米どころです。沿線はほとんどが田んぼです。野菜畑はほとんど見当たりません。区画整理されて広く大きな田んぼが続きます。たいがいこの時期になれば、稲より頭を伸ばしている稗が見えたりするものですが、この辺りの田んぼは手入れが行き届いているのか、そんな田んぼはほとんど見えません。
青空と白い雲と、稲の瑞々しい緑。日本人の心にある原風景とはこういうものかと思います。そんな景色の中を短い普通電車は軽快に走っていきます。
金沢から乗った2両の電車では座れなかったので、運転席のすぐ後ろにしがみついていました。運転席の右手前方には運転手用の時刻表が掲げられていて、運転中何度も運転手が指差し確認をしています。この時刻表は15秒刻みで書かれていています。計器板の中央には運転手さんの懐中時計がはめ込まれています。当然のことでしょうが、運転手さんは秒針まで読み取って、時刻表に違うことなく、発車させています。こんな仕事、私には到底無理だなと思いました。遅刻ダメ、寝坊ダメ。ポカ休ダメ(ここまでは私も滅多にしませんが)。時間に忠実に。おしゃべりダメ。うたた寝だめ。何より何百人もの命を一度に預かる仕事。こういう律儀な仕事は私には無理だなと思わされたのでした。

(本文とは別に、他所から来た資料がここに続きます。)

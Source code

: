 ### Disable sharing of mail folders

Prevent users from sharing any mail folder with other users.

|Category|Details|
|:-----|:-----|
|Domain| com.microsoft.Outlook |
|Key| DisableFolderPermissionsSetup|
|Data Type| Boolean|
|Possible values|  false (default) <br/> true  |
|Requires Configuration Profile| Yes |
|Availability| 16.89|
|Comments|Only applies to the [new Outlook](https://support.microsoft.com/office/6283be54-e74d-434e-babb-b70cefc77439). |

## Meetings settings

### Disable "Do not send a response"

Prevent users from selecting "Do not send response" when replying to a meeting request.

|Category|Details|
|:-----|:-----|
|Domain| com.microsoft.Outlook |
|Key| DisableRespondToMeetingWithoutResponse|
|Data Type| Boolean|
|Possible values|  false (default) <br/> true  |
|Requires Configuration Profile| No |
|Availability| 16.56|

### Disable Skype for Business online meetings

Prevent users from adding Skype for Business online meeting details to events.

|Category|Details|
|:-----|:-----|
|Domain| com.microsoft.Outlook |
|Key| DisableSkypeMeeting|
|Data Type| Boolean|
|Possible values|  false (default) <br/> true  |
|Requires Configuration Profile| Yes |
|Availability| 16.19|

その運転手氏の話題をひとつ。運転席の後ろにしがみついている私の横に、パパに抱かれた男の子がやってきました。2歳くらいでしょうか。「うんてんちゅさんを見る」パパにそう言っているのが聞こえます。子どもは電車やクルマが大好きですものね。もちろんその声は運転手氏には聞こえないはず。
ある駅でその親子は下車したのですが、ホーム上、運転席の後方から、出発しようとする電車に手を振っているのが見えたのです。パパの腕の中で小さい手を振っています。やがて発車。電車が動き出すと、この運転手氏、一瞬窓から子どものほうを向いて左手を振ったのでした。ほんの一瞬のことで、あとは何もなかったかのように前方を指差し、運転に集中。運転手氏、なかなかやるなと思ったのでした。
列車の乗り継ぎもうまくできていて、おかげで18組さんもロスなく移動できます。とてもありがたいことですが、逆に効率がよすぎて、駅前をブラブラしてみるとか、駅そばを食すということができにくいということでもあります。下手をすると乗り継ぎになる駅でもトイレに行けない(その代わりか、車内にトイレが設置されている)場合もあります。
駅のホームでそばを食べたいと思っていました。昨日のことですが、敦賀、福井両駅のホームには今庄そばという屋号のそば屋が、富山駅では立山そばという屋号がありましたが、入ってみる時間の余裕がありませんでした。富山駅では改札口を出て、コンビニの向こうにホームと同じ立山そばがありました。期間限定という白エビそばを食べました。カマボコの立山という文字がかわいいでしょ。
さて、青春18きっぷ。5日分のうち、これで3日分を消化しました。残り2日分。有効期限は9月10日までです。次はどこへ行きましょうか。